Plain-text document sources
....................

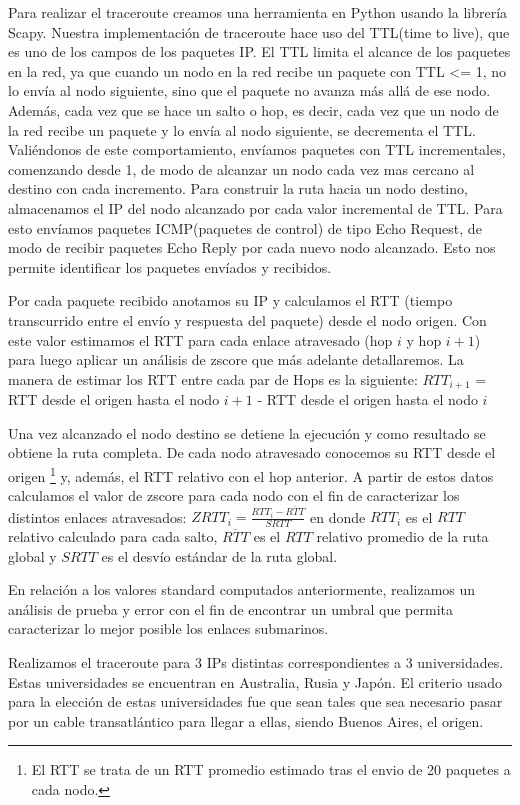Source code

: Para realizar el traceroute creamos una herramienta en Python usando la librería Scapy. 
Nuestra implementación de traceroute hace uso del TTL(time to live), que es uno de los campos de los paquetes IP. El TTL limita el alcance de los paquetes en la red, ya que cuando un nodo en la red recibe un paquete con TTL <= 1, no lo envía al nodo siguiente, sino que el paquete no avanza más allá de ese nodo. Además, cada vez que se hace un salto o hop, es decir, cada vez que un nodo de la red recibe un paquete y lo envía al nodo siguiente, se decrementa el TTL. Valiéndonos de este comportamiento, envíamos paquetes con TTL incrementales, comenzando desde 1, de modo de alcanzar un nodo cada vez mas cercano al destino con cada incremento.
Para construir la ruta hacia un nodo destino, almacenamos el IP del nodo alcanzado por cada valor incremental de TTL. Para esto envíamos paquetes ICMP(paquetes de control) de tipo Echo Request, de modo de recibir paquetes Echo Reply por cada nuevo nodo alcanzado. Esto nos permite identificar los paquetes envíados y recibidos. 

Por cada paquete recibido anotamos su IP y calculamos el RTT (tiempo transcurrido entre el envío y respuesta del paquete) desde el nodo origen. Con este valor estimamos el RTT para cada enlace atravesado (hop $i$ y hop $i+1$) para luego aplicar un análisis de zscore que más adelante detallaremos. La manera de estimar los RTT entre cada par de Hops es la siguiente:
\newline
\newline
$RTT_{i+1}$ = RTT desde el origen hasta el nodo $i+1$ - RTT desde el origen hasta el nodo $i$
\newline

Una vez alcanzado el nodo destino se detiene la ejecución y como resultado se obtiene la ruta completa. De cada nodo atravesado conocemos su RTT desde el origen \footnote{El RTT se trata de un RTT promedio estimado tras el envio de 20 paquetes a cada nodo.} y, además, el RTT relativo con el hop anterior. A partir de estos datos calculamos el valor de zscore para cada nodo con el fin de caracterizar los distintos enlaces atravesados:
\newline
\newline
$ZRTT_i = \frac{RTT_i-\overline{RTT}}{SRTT}$
en donde $RTT_i$ es el $RTT$ relativo calculado para cada salto, $\overline{RTT}$ es el $RTT$ relativo promedio de la ruta global y $SRTT$ es el desvío estándar de la ruta global.
\newline

En relación a los valores standard computados anteriormente, realizamos un análisis de prueba y error con el fin de encontrar un umbral que permita caracterizar lo mejor posible los enlaces submarinos.

Realizamos el traceroute para 3 IPs distintas correspondientes a 3 universidades. Estas universidades se encuentran en Australia, Rusia y Japón. El criterio usado para la elección de estas universidades fue que sean tales que sea necesario pasar por un cable transatlántico para llegar a ellas, siendo Buenos Aires, el origen.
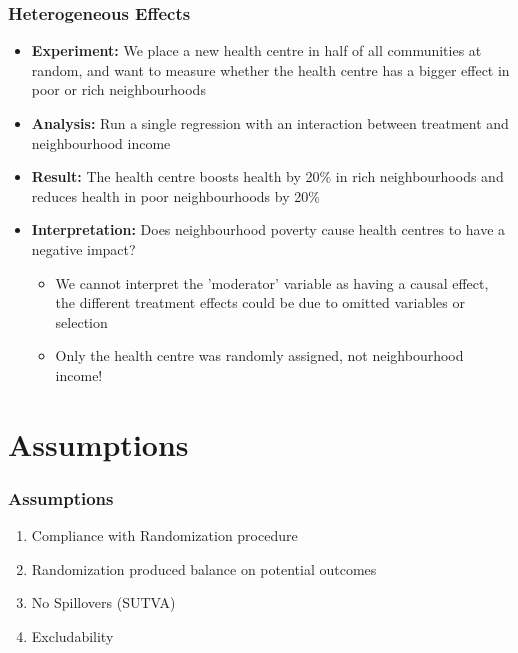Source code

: \documentclass[xcolor=x11names,compress]{beamer}\usepackage[]{graphicx}\usepackage[]{color}
\renewcommand{\(}{\begin{columns}}
\renewcommand{\)}{\end{columns}}
\newcommand{\<}[1]{\begin{column}{#1}}
\renewcommand{\>}{\end{column}}
\begin{document}
\begin{frame}
\frametitle{Heterogeneous Effects}
\begin{itemize}
\item \textbf{Experiment:} We place a new health centre in half of all communities at random, and want to measure whether the health centre has a bigger effect in poor or rich neighbourhoods
\pause
\item \textbf{Analysis:} Run a single regression with an interaction between treatment and neighbourhood income
\pause
\item \textbf{Result:} The health centre boosts health by 20\% in rich neighbourhoods and reduces health in poor neighbourhoods by 20\%
\pause
\item \textbf{Interpretation:} Does neighbourhood poverty cause health centres to have a negative impact?  
\begin{itemize}
\pause
\item We cannot interpret the 'moderator' variable as having a causal effect, the different treatment effects could be due to omitted variables or selection
\pause
\item Only the health centre was randomly assigned, not neighbourhood income!
\end{itemize}
\end{itemize}
\end{frame}

\section{Assumptions}

\begin{frame}
\frametitle{Assumptions}
\begin{enumerate}
\item Compliance with Randomization procedure
\pause
\item Randomization produced balance on potential outcomes
\pause
\item No Spillovers (SUTVA)
\pause
\item Excludability
\pause
\end{enumerate}
\end{frame}
\end{document}
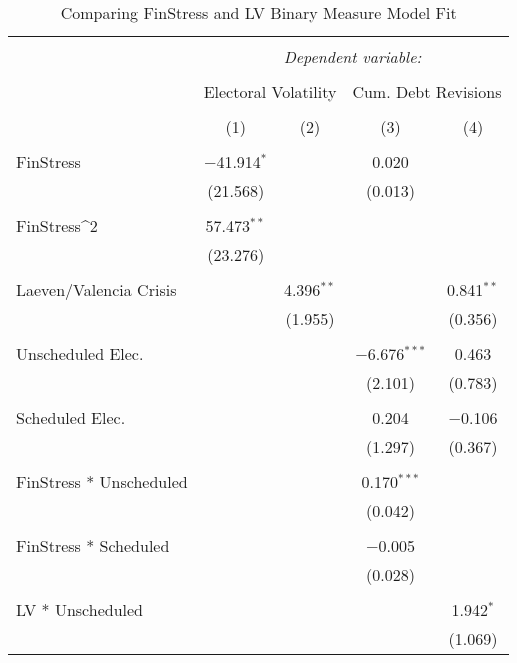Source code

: 
\begin{table}[!htbp] \centering 
  \caption{ Comparing FinStress and LV Binary Measure Model Fit} 
  \label{finlvregcompare} 
\tiny 
\begin{tabular}{@{\extracolsep{5pt}}lcccc} 
\\[-1.8ex]\hline 
\hline \\[-1.8ex] 
 & \multicolumn{4}{c}{\textit{Dependent variable:}} \\ 
\cline{2-5} 
\\[-1.8ex] & \multicolumn{2}{c}{Electoral Volatility} & \multicolumn{2}{c}{Cum. Debt Revisions} \\ 
\\[-1.8ex] & (1) & (2) & (3) & (4)\\ 
\hline \\[-1.8ex] 
 FinStress & $-$41.914$^{*}$ &  & 0.020 &  \\ 
  & (21.568) &  & (0.013) &  \\ 
  & & & & \\ 
 FinStress$\^2$ & 57.473$^{**}$ &  &  &  \\ 
  & (23.276) &  &  &  \\ 
  & & & & \\ 
 Laeven/Valencia Crisis &  & 4.396$^{**}$ &  & 0.841$^{**}$ \\ 
  &  & (1.955) &  & (0.356) \\ 
  & & & & \\ 
 Unscheduled Elec. &  &  & $-$6.676$^{***}$ & 0.463 \\ 
  &  &  & (2.101) & (0.783) \\ 
  & & & & \\ 
 Scheduled Elec. &  &  & 0.204 & $-$0.106 \\ 
  &  &  & (1.297) & (0.367) \\ 
  & & & & \\ 
 FinStress * Unscheduled &  &  & 0.170$^{***}$ &  \\ 
  &  &  & (0.042) &  \\ 
  & & & & \\ 
 FinStress * Scheduled &  &  & $-$0.005 &  \\ 
  &  &  & (0.028) &  \\ 
  & & & & \\ 
 LV * Unscheduled &  &  &  & 1.942$^{*}$ \\ 
  &  &  &  & (1.069) \\ 

\end{tabular}
\end{table}
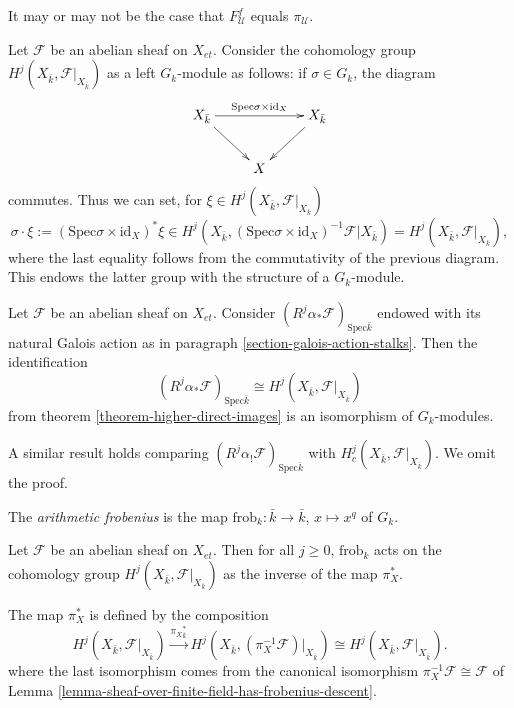 \begin{remark}
\label{remark-may-be-confusing}
It may or may not be the case that $F^f_\mathcal{U}$ equals $\pi_\mathcal{U}$.
\end{remark}

\noindent
Let $\mathcal{F}$ be an abelian sheaf on $X_{et}$. Consider the cohomology
group $H^j (X_{\bar k}, \mathcal{F}|_{X_{\bar k}})$ as a left $G_k$-module as
follows: if $\sigma \in G_k$, the diagram
$$
\xymatrix{
X_{\bar k} \ar[rd] \ar^{\text{Spec} \sigma \times \text{id}_X}[rr] && X_{\bar
k} \ar[ld]\\
& X
}
$$
commutes. Thus we can set, for $\xi \in H^j (X_{\bar k}, \mathcal{F}|_{X_{\bar
k}})$
$$
\sigma \cdot \xi := (\text{Spec} \sigma \times \text{id}_X)^*\xi \in
H^j(X_{\bar k}, (\text{Spec} \sigma \times \text{id}_X)^{-1}
\mathcal{F}|{X_{\bar k}})
= H^j (X_{\bar k}, \mathcal{F}|_{X_{\bar k}}),
$$
where the last equality follows from the commutativity of the previous diagram.
This endows the latter group with the structure of a $G_k$-module.

\begin{lemma}
\label{lemma-two-actions-agree}
Let $\mathcal{F}$ be an abelian sheaf on $X_{et}$. Consider
$(R^j\alpha_*\mathcal{F})_{\text{Spec} \bar k}$ endowed with its natural Galois
action as in paragraph \ref{section-galois-action-stalks}. Then the
identification
$$
(R^j\alpha_*\mathcal{F})_{\text{Spec} \bar k} \cong H^j (X_{\bar k},
\mathcal{F}|_{X_{\bar k}})
$$
from theorem \ref{theorem-higher-direct-images} is an isomorphism of
$G_k$-modules.
\end{lemma}

A similar result holds comparing $(R^j\alpha_!\mathcal{F})_{\text{Spec} \bar
k}$ with $H^j_c (X_{\bar k}, \mathcal{F}|_{X_{\bar k}})$. We omit the proof.

\begin{definition}
\label{definition-arithmetic-frobenius}
The {\it arithmetic frobenius} is the map
$\text{frob}_k : \bar k \to \bar k$, $x \mapsto x^q$ of $G_k$.
\end{definition}

\begin{theorem}
\label{theorem-geometric-arithmetic-inverse}
Let $\mathcal{F}$ be an abelian sheaf on $X_{et}$. Then for all $j\geq 0$,
$\text{frob}_k$ acts on the cohomology group $H^j(X_{\bar k},
\mathcal{F}|_{X_{\bar k}})$ as the inverse of the map $\pi_X^*$.
\end{theorem}

\noindent
The map $\pi_X^*$ is defined by the composition
$$
H^j(X_{\bar k}, \mathcal{F}|_{X_{\bar k}}) \xrightarrow{{\pi_X}_{\bar k}^*}
H^j(X_{\bar k}, (\pi_X^{-1} \mathcal{F})|_{X_{\bar k}}) \cong
H^j(X_{\bar k}, \mathcal{F}|_{X_{\bar k}}).
$$
where the last isomorphism comes from the canonical isomorphism
$\pi_X^{-1} \mathcal{F} \cong \mathcal{F}$ of
Lemma \ref{lemma-sheaf-over-finite-field-has-frobenius-descent}.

....................

What the task asks
Check each line above for the word "alcanzado", and give only the number of lines that contain it.

Task solution
2